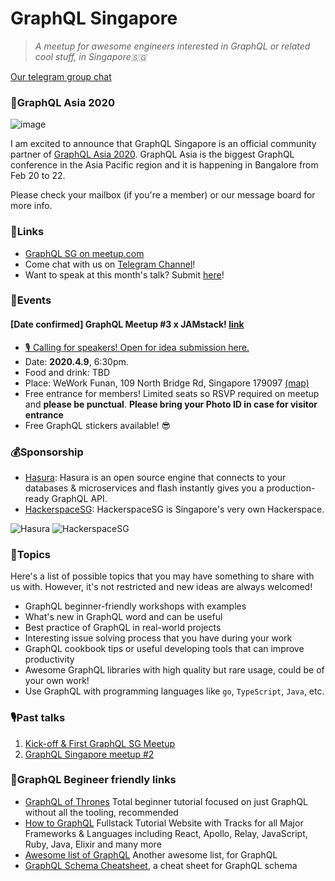 # GraphQL Singapore

> _A meetup for awesome engineers interested in GraphQL or related cool stuff, in Singapore🇸🇬_

[Our telegram group chat](https://t.me/graphqlsg)

### 🎡GraphQL Asia 2020
![image](https://user-images.githubusercontent.com/52192430/72357296-b2204b80-3725-11ea-85cc-a216932017d8.png)

I am excited to announce that GraphQL Singapore is an official community partner of [GraphQL Asia 2020](https://graphql.asia/). GraphQL Asia is the biggest GraphQL conference in the Asia Pacific region and it is happening in Bangalore from Feb 20 to 22.

Please check your mailbox (if you're a member) or our message board for more info.

### 🧷Links

+ [GraphQL SG on meetup.com](https://www.meetup.com/graphQL-SG/)
+ Come chat with us on [Telegram Channel](https://t.me/graphqlsg)!
+ Want to speak at this month's talk? Submit [here](https://github.com/graphql-sg/graphql-sg.github.io/issues/3)! 

### 🎡Events

#### [Date confirmed] GraphQL Meetup #3 x JAMstack! [link](https://github.com/graphql-sg/graphql-sg.github.io/issues/4)
+ [🎙️ Calling for speakers! Open for idea submission here.](https://github.com/graphql-sg/graphql-sg.github.io/issues/4)
+ Date: **2020.4.9**, 6:30pm.
+ Food and drink: TBD
+ Place: WeWork Funan, 109 North Bridge Rd, Singapore 179097 [(map)](https://www.google.com/maps/search/WeWork+Funan,+109+North+Bridge+Rd,+Singapore+179097?hl=en)
+ Free entrance for members! Limited seats so RSVP required on meetup and **please be punctual**. **Please bring your Photo ID in case for visitor entrance**
+ Free GraphQL stickers available! 😎

### 💰Sponsorship
+ [Hasura](https://hasura.io/): Hasura is an open source engine that connects to your databases & microservices and flash instantly gives you a production-ready GraphQL API.
+ [HackerspaceSG](https://hackerspace.sg/): HackerspaceSG is Singapore's very own Hackerspace.

![Hasura](https://avatars1.githubusercontent.com/u/13966722?s=200&v=4)
![HackerspaceSG](https://hackerspace.sg/imgs/banner.png)

### 📰Topics
Here's a list of possible topics that you may have something to share with us with. However, it's not restricted and new ideas are always welcomed!

+ GraphQL beginner-friendly workshops with examples
+ What's new in GraphQL word and can be useful
+ Best practice of GraphQL in real-world projects
+ Interesting issue solving process that you have during your work
+ GraphQL cookbook tips or useful developing tools that can improve productivity
+ Awesome GraphQL libraries with high quality but rare usage, could be of your own work!
+ Use GraphQL with programming languages like `go`, `TypeScript`, `Java`, etc.

### 🎙️Past talks
1. [Kick-off & First GraphQL SG Meetup](https://www.meetup.com/graphQL-SG/events/263455465/)
2. [GraphQL Singapore meetup #2](https://www.meetup.com/GraphQL-SG/events/267262157/)

### 🏫GraphQL Begineer friendly links
+ [GraphQL of Thrones](https://graphql-of-thrones.herokuapp.com/) Total beginner tutorial focused on just GraphQL without all the tooling, recommended
+ [How to GraphQL](https://www.howtographql.com) Fullstack Tutorial Website with Tracks for all Major Frameworks & Languages including React, Apollo, Relay, JavaScript, Ruby, Java, Elixir and many more 
+ [Awesome list of GraphQL](https://github.com/chentsulin/awesome-graphql) Another awesome list, for GraphQL
+ [GraphQL Schema Cheatsheet](https://github.com/sogko/graphql-schema-language-cheat-sheet), a cheat sheet for GraphQL schema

== Task to carry out ==
Repeat each entry precisely as it appears. Leave the pictures out.

== Answer to the exercise ==
 # GraphQL Singapore

> _A meetup for awesome engineers interested in GraphQL or related cool stuff, in Singapore🇸🇬_

[Our telegram group chat](https://t.me/graphqlsg)

### 🎡GraphQL Asia 2020
![image](https://user-images.githubusercontent.com/52192430/72357296-b2204b80-3725-11ea-85cc-a216932017d8.png)

I am excited to announce that GraphQL Singapore is an official community partner of [GraphQL Asia 2020](https://graphql.asia/). GraphQL Asia is the biggest GraphQL conference in the Asia Pacific region and it is happening in Bangalore from Feb 20 to 22.

Please check your mailbox (if you're a member) or our message board for more info.

### 🧷Links

+ [GraphQL SG on meetup.com](https://www.meetup.com/graphQL-SG/)
+ Come chat with us on [Telegram Channel](https://t.me/graphqlsg)!
+ Want to speak at this month's talk? Submit [here](https://github.com/graphql-sg/graphql-sg.github.io/issues/3)! 

### 🎡Events

#### [Date confirmed] GraphQL Meetup #3 x JAMstack! [link](https://github.com/graphql-sg/graphql-sg.github.io/issues/4)
+ [🎙️ Calling for speakers! Open for idea submission here.](https://github.com/graphql-sg/graphql-sg.github.io/issues/4)
+ Date: **2020.4.9**, 6:30pm.
+ Food and drink: TBD
+ Place: WeWork Funan, 109 North Bridge Rd, Singapore 179097 [(map)](https://www.google.com/maps/search/WeWork+Funan,+109+North+Bridge+Rd,+Singapore+179097?hl=en)
+ Free entrance for members! Limited seats so RSVP required on meetup and **please be punctual**. **Please bring your Photo ID in case for visitor entrance**
+ Free GraphQL stickers available! 😎

### 💰Sponsorship
+ [Hasura](https://hasura.io/): Hasura is an open source engine that connects to your databases & microservices and flash instantly gives you a production-ready GraphQL API.
+ [HackerspaceSG](https://hackerspace.sg/): HackerspaceSG is Singapore's very own Hackerspace.

![Hasura](https://avatars1.githubusercontent.com/u/13966722?s=200&v=4)
![HackerspaceSG](https://hackerspace.sg/imgs/banner.png)

### 📰Topics
Here's a list of possible topics that you may have something to share with us with. However, it's not restricted and new ideas are always welcomed!

+ GraphQL beginner-friendly workshops with examples
+ What's new in GraphQL word and can be useful
+ Best practice of GraphQL in real-world projects
+ Interesting issue solving process that you have during your work
+ GraphQL cookbook tips or useful developing tools that can improve productivity
+ Awesome GraphQL libraries with high quality but rare usage, could be of your own work!
+ Use GraphQL with programming languages like `go`, `TypeScript`, `Java`, etc.

### 🎙️Past talks
1. [Kick-off & First GraphQL SG Meetup](https://www.meetup.com/graphQL-SG/events/263455465/)
2. [GraphQL Singapore meetup #2](https://www.meetup.com/GraphQL-SG/events/267262157/)

### 🏫GraphQL Begineer friendly links
+ [GraphQL of Thrones](https://graphql-of-thrones.herokuapp.com/) Total beginner tutorial focused on just GraphQL without all the tooling, recommended
+ [How to GraphQL](https://www.howtographql.com) Fullstack Tutorial Website with Tracks for all Major Frameworks & Languages including React, Apollo, Relay, JavaScript, Ruby, Java, Elixir and many more 
+ [Awesome list of GraphQL](https://github.com/chentsulin/awesome-graphql) Another awesome list, for GraphQL
+ [GraphQL Schema Cheatsheet](https://github.com/sogko/graphql-schema-language-cheat-sheet), a cheat sheet for GraphQL schema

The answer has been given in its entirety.